### About this exercise:
From the opening line of the records through the line bearing "- **State Management**: Efficient", set down every line exactly.

Plain-text document sources
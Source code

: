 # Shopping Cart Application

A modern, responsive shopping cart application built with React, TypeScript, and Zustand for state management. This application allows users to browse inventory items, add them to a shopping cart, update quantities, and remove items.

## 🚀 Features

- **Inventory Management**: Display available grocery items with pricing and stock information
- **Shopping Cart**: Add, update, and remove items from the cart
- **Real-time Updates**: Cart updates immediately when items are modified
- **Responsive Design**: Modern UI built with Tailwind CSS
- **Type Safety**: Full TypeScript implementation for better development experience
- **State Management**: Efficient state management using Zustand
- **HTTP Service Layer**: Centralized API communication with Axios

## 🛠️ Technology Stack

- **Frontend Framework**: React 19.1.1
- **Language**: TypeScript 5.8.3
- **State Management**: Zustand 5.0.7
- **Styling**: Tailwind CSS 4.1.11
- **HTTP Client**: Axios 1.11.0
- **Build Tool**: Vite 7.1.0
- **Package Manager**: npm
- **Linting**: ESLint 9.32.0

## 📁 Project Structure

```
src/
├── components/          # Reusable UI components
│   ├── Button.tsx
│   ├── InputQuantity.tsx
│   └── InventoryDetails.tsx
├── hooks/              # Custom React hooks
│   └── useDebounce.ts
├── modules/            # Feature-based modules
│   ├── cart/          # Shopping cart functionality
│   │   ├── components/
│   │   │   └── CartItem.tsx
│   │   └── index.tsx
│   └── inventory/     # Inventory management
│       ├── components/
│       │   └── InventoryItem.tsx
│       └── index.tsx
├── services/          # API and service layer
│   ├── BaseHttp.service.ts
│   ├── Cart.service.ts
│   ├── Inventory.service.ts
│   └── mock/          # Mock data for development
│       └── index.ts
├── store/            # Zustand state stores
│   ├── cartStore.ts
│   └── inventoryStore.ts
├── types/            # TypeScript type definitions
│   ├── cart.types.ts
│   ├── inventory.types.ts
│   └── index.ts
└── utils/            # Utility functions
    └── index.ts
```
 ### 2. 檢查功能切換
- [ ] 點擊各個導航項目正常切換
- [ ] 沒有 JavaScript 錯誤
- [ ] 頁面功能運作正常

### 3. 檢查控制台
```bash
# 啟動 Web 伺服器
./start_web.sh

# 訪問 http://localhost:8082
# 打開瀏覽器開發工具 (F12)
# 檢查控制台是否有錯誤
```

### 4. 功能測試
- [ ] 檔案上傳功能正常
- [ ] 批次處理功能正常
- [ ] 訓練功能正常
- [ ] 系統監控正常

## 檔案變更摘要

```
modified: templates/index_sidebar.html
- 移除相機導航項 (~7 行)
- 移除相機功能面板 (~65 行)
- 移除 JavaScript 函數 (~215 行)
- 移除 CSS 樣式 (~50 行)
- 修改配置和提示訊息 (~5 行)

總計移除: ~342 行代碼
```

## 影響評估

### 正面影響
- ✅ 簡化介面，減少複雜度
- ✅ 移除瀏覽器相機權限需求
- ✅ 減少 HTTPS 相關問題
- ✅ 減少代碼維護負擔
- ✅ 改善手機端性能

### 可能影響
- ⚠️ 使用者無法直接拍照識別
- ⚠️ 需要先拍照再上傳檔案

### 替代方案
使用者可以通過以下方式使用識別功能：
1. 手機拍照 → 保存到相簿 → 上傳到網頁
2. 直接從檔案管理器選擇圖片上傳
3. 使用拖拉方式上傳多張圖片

### Exercise output:
Source code

: # Shopping Cart Application

A modern, responsive shopping cart application built with React, TypeScript, and Zustand for state management. This application allows users to browse inventory items, add them to a shopping cart, update quantities, and remove items.

## 🚀 Features

- **Inventory Management**: Display available grocery items with pricing and stock information
- **Shopping Cart**: Add, update, and remove items from the cart
- **Real-time Updates**: Cart updates immediately when items are modified
- **Responsive Design**: Modern UI built with Tailwind CSS
- **Type Safety**: Full TypeScript implementation for better development experience
- **State Management**: Efficient state management using Zustand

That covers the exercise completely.